Nicht nur in den USA, sondern um die ganze Welt war das Jahr 1968 von einer kulturellen Aufbruchstimmung geprägt. Wir waren entschlossen, die alten, traditionellen Sichtweisen zu überwinden – für eine Idee von mehr Gleichheit, Freiheit und Gerechtigkeit.

Geht es etwas konkreter?

Ich könnte Ihnen von zahllosen Sleep-ins, Sit-ins und Smoke-ins erzählen, von allen möglichen Demos für mehr Bürgerrechte, gegen die Atombombe oder von den Tagen, als wir unsere Unterwäsche verbrannten. Es gab diese neue Freiheit: die Freiheit zu leben, die Freiheit zu überleben. Das war aber nicht das Zentrale an 1968. Zentral für uns war, dass in diesem Jahr Martin Luther King und Robert Kennedy ermordet wurden – und plötzlich genau diese Träume wieder zu verpuffen drohten. In den USA war 1968 tragisch, denn: Unsere Hoffnung schien uns damals zu gut, um wahr zu sein. Das brachte dann aber auch die Menschen auf die Straße.

1968 waren Sie 20 …

… und ich war nicht sonderlich politisch. Zu dieser Zeit bin ich rumgetrampt und hab Gitarre gespielt. Ehrlich gesagt: Ich war nicht angetreten, um die Welt zu verändern, sondern um Geld zu verdienen und Frauen kennenzulernen.

Ein Jahr später, 1969, standen Sie in Woodstock auf der Bühne und wurden durch den Film „Alice’s Restaurant“ zur Identifikationsfigur für Kriegsdienstverweigerer weltweit – das nennen Sie unpolitisch?

Wissen Sie, eigentlich wollte ich einfach meine Ruhe haben. Nur war das eben gar nicht so leicht. Manchmal kommt das Politische einfach zu dir. Als Robert Kennedy ermordet wurde, realisierten wir, dass wir unsere Zukunft selbst in die Hand nehmen müssten, dass wir nicht auf irgendeine Führung oder auf „die da oben“ vertrauen konnten. In den USA wurden damals junge Männer verhauen, weil sie lange Haare trugen, das war die Stimmung. Und da haben wir gemerkt, dass wir als Einzelne, als Menschen, umdenken und unsere Hoffnungen selbst realisieren mussten. Darum ging es 1968 in den USA. Und das bildete die Grundlage für 1969, für Woodstock, für alles, was danach passierte …

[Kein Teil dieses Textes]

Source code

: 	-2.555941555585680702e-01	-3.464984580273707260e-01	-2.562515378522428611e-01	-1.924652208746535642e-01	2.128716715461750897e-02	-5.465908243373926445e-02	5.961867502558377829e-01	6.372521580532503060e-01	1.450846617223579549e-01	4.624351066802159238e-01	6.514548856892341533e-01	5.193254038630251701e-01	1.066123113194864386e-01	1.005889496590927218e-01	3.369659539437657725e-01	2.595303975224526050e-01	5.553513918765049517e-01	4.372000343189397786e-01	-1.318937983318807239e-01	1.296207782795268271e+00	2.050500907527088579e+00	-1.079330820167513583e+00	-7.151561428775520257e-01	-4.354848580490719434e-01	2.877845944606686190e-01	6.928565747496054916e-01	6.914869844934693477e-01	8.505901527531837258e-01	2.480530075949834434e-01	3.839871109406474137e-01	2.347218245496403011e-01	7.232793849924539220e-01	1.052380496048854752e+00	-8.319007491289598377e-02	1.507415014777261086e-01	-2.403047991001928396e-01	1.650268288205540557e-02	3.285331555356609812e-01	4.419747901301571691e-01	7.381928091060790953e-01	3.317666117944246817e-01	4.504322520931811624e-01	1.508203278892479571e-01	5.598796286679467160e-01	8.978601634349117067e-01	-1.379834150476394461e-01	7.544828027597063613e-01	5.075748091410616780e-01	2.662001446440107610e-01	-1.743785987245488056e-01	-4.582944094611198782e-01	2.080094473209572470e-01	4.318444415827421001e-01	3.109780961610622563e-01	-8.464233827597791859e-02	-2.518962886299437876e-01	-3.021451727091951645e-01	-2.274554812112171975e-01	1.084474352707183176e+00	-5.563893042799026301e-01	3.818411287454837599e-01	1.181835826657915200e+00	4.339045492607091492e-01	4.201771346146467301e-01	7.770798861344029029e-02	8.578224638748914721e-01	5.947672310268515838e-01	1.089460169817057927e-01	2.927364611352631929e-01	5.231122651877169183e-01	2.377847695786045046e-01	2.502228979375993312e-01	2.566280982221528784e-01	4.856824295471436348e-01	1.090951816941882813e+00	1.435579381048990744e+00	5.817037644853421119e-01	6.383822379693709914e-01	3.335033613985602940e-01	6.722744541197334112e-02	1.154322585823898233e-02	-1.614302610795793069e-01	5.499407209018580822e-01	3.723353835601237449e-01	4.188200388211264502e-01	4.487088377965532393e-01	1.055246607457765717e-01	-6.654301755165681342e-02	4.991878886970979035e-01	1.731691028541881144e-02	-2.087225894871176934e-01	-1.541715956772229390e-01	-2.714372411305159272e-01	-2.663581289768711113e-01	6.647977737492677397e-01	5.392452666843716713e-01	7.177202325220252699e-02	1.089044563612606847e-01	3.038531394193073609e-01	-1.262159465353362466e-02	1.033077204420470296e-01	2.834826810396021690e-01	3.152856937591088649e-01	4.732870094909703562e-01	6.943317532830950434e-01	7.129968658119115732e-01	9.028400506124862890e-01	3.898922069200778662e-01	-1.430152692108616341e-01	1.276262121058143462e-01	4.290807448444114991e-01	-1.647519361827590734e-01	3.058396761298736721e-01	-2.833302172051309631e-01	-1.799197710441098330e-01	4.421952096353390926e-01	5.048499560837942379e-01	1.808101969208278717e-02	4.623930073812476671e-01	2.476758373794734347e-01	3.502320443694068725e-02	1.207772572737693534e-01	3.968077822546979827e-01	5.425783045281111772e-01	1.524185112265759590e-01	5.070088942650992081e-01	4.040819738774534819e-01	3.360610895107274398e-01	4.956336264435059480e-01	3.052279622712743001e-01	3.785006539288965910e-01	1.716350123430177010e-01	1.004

Heute ist das 40 Jahre her, und Sie sind 60. Was ist von der Bewegung geblieben?

Das Traurige ist: Wir kämpfen in den USA noch immer denselben Kampf, vielleicht sogar mehr denn je. Sieben Jahre Bush-Regierung haben einen so großen Hunger, ein solchen Durst ausgelöst nach den Träumen, die wir einmal hatten. Dank Bush konnten wir jeden einzelnen unserer Träume wieder platzen sehen: ob zu Religion, zu Menschenrechten oder zu Bildungsfragen – all unsere Ideen und Träume sind dahin. Als hätten sie nie existiert. Genau wie 1968 fühlen sich die Menschen heute in den USA um ihre Träume betrogen.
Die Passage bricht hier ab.